• Dry cell batteries are the most common type of battery and are used in most consumer devices. Dry cell batteries, which range in size from tiny watch batteries to large flashlight batteries, all work in basically the same way.


    All dry cell batteries are composed of an electrode (either made out of metal or graphite) surrounded by a moist electrolyte paste. This paste is enclosed by a cylinder with an inner layer of paper or cardboard and an outer layer of metal (usually zinc).

    Electrical Flow

    To produce an electrical current, batteries produce electrons at one of their electrodes (called the anode) which flow through the electrical circuit to the other electrode (the cathode). In dry cell batteries, the cathode is the metal rod in the center and the anode is the zinc shell.
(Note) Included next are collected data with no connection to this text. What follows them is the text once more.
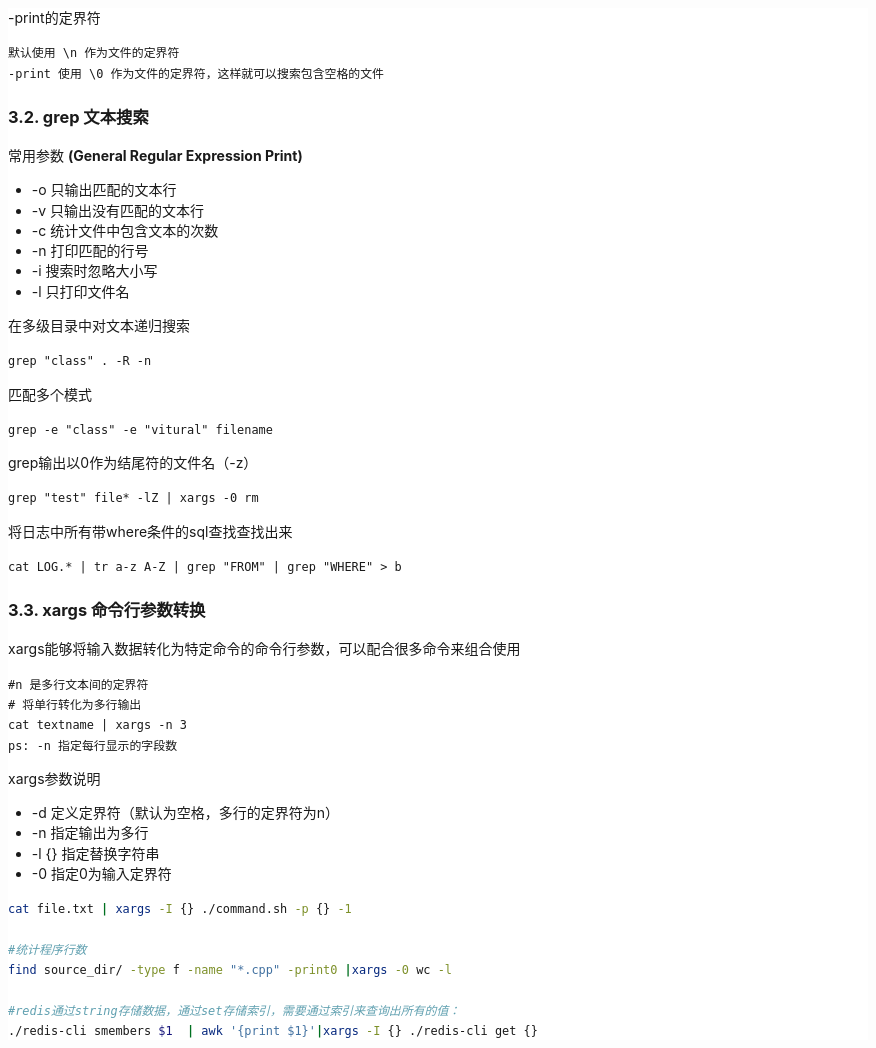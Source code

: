 -print的定界符
```
默认使用 \n 作为文件的定界符
-print 使用 \0 作为文件的定界符，这样就可以搜索包含空格的文件
```

### 3.2. grep 文本搜索

常用参数 **(General Regular Expression Print)**
* -o 只输出匹配的文本行
* -v 只输出没有匹配的文本行
* -c 统计文件中包含文本的次数
* -n 打印匹配的行号
* -i 搜索时忽略大小写
* -l 只打印文件名

在多级目录中对文本递归搜索
```
grep "class" . -R -n
```

匹配多个模式
```
grep -e "class" -e "vitural" filename
```
grep输出以0作为结尾符的文件名（-z）
```
grep "test" file* -lZ | xargs -0 rm
```
将日志中所有带where条件的sql查找查找出来
```
cat LOG.* | tr a-z A-Z | grep "FROM" | grep "WHERE" > b
```

### 3.3. xargs 命令行参数转换

xargs能够将输入数据转化为特定命令的命令行参数，可以配合很多命令来组合使用

```
#n 是多行文本间的定界符
# 将单行转化为多行输出
cat textname | xargs -n 3
ps: -n 指定每行显示的字段数
```
xargs参数说明
* -d 定义定界符（默认为空格，多行的定界符为n）
* -n 指定输出为多行
* -l {} 指定替换字符串
* -0 指定0为输入定界符

```bash
cat file.txt | xargs -I {} ./command.sh -p {} -1

#统计程序行数
find source_dir/ -type f -name "*.cpp" -print0 |xargs -0 wc -l

#redis通过string存储数据，通过set存储索引，需要通过索引来查询出所有的值：
./redis-cli smembers $1  | awk '{print $1}'|xargs -I {} ./redis-cli get {}
```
    Chemical reactions between the cathode and the electrolyte paste, which often includes acidic chemicals such as ammonium chloride and manganese dioxide, absorb electrons which are produced by the oxidation of the anode.


    Because the battery wears down the anode as it produces current, eventually the zinc shell will be completely oxidized and no longer be able to provide electrons.


    Dry cell batteries have several advantages over other types of batteries. Dry cell batteries usually last longer, and,unlike batteries that contain more liquid, they can be operated in any position. They are also less likely to leak.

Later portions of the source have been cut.